What to work on: When you reach the line containing "The project has" in the entries below, begin reproducing lines exactly, and stop once the line containing "3. time: number (Timeout of the alert modal)." is done.

Records supplied:
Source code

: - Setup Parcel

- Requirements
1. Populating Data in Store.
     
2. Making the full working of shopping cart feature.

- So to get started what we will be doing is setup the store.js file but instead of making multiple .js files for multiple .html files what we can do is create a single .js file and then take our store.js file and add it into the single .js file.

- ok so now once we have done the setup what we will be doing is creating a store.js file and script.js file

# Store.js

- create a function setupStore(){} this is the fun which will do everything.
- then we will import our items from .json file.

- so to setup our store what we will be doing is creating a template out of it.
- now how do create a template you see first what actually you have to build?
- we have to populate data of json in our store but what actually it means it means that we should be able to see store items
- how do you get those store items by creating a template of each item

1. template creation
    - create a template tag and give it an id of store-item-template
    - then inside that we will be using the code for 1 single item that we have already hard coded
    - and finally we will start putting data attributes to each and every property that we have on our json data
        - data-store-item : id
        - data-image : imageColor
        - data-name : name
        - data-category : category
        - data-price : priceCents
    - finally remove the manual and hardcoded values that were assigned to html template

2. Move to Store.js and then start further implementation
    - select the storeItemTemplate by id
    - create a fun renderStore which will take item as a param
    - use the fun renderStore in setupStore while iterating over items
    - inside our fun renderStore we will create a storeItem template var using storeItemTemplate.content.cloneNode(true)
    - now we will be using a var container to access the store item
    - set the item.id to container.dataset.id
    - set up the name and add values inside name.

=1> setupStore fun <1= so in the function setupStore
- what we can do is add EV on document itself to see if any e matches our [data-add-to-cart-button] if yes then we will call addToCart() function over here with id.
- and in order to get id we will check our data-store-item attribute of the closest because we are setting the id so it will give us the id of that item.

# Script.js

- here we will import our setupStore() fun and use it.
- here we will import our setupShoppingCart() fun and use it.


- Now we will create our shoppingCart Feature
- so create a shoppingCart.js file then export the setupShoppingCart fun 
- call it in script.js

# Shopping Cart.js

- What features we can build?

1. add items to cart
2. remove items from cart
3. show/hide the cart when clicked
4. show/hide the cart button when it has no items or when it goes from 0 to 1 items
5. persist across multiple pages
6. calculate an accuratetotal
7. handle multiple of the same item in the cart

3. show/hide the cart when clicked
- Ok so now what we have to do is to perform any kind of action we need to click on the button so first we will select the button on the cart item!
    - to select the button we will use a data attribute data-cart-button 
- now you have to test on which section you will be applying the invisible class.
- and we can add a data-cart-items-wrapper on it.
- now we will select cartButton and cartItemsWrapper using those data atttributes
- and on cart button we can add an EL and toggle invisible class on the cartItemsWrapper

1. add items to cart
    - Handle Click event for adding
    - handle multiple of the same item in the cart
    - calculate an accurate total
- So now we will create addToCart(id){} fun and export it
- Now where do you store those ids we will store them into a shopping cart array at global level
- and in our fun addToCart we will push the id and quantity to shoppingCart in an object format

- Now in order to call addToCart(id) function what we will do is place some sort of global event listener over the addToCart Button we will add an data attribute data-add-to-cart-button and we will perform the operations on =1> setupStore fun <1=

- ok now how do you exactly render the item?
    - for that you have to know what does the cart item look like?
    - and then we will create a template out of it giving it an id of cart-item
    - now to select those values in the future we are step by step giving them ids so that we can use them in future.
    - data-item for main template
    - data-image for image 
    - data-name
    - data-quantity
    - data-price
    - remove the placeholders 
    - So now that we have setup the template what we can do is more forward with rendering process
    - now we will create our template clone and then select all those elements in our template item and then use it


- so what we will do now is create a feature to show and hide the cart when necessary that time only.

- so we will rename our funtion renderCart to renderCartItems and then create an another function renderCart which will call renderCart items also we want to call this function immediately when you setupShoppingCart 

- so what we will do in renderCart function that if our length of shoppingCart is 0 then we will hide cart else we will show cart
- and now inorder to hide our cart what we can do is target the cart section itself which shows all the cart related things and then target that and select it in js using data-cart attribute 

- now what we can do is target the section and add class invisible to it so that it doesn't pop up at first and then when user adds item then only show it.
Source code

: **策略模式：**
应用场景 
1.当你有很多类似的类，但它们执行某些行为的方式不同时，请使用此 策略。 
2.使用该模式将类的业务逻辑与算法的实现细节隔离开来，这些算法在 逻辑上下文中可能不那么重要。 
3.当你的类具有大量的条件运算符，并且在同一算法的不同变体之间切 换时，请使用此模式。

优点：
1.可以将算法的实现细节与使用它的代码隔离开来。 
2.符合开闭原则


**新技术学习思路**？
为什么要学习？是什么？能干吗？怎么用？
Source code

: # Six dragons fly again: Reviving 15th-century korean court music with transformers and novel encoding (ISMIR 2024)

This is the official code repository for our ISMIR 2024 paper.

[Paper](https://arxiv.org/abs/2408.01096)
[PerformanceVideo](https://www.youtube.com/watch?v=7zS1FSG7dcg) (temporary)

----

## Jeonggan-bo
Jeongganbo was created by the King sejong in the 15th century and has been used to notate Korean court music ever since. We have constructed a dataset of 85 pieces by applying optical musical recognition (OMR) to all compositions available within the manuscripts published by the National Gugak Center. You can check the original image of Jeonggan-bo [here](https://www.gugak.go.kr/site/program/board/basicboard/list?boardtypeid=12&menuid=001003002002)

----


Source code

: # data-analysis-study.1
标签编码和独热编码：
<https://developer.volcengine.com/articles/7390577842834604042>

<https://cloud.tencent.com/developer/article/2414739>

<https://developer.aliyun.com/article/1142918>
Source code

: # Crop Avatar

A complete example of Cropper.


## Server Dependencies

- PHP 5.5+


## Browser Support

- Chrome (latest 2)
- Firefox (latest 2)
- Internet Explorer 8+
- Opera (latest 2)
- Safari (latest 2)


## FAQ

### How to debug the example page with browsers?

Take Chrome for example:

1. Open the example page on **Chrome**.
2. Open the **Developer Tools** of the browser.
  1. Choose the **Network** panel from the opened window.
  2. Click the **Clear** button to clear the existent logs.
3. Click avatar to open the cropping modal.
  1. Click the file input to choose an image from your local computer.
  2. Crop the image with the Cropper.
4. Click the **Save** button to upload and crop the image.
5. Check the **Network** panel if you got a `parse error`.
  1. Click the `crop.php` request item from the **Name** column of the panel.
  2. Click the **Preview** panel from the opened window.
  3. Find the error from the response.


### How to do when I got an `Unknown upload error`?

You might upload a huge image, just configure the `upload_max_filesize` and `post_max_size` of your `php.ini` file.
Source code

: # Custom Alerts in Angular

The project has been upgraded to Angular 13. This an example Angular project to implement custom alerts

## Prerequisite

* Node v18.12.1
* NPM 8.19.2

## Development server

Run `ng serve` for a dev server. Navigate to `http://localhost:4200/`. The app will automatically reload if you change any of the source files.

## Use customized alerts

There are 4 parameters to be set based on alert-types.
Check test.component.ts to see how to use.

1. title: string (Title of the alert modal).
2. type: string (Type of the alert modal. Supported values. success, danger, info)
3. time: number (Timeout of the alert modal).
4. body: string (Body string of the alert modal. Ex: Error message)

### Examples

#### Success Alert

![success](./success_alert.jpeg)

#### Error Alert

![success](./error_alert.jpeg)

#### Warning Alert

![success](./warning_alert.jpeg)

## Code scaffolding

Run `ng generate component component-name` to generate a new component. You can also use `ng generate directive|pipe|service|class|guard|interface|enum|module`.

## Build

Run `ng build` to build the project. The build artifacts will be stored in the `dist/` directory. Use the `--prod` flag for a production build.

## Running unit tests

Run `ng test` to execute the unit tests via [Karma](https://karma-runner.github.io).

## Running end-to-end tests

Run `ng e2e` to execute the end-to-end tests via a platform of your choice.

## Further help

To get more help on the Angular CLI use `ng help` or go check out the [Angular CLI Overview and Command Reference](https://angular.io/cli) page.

Response for this exercise:
The project has been upgraded to Angular 13. This an example Angular project to implement custom alerts

## Prerequisite

* Node v18.12.1
* NPM 8.19.2

## Development server

Run `ng serve` for a dev server. Navigate to `http://localhost:4200/`. The app will automatically reload if you change any of the source files.

## Use customized alerts

There are 4 parameters to be set based on alert-types.
Check test.component.ts to see how to use.

1. title: string (Title of the alert modal).
2. type: string (Type of the alert modal. Supported values. success, danger, info)
3. time: number (Timeout of the alert modal).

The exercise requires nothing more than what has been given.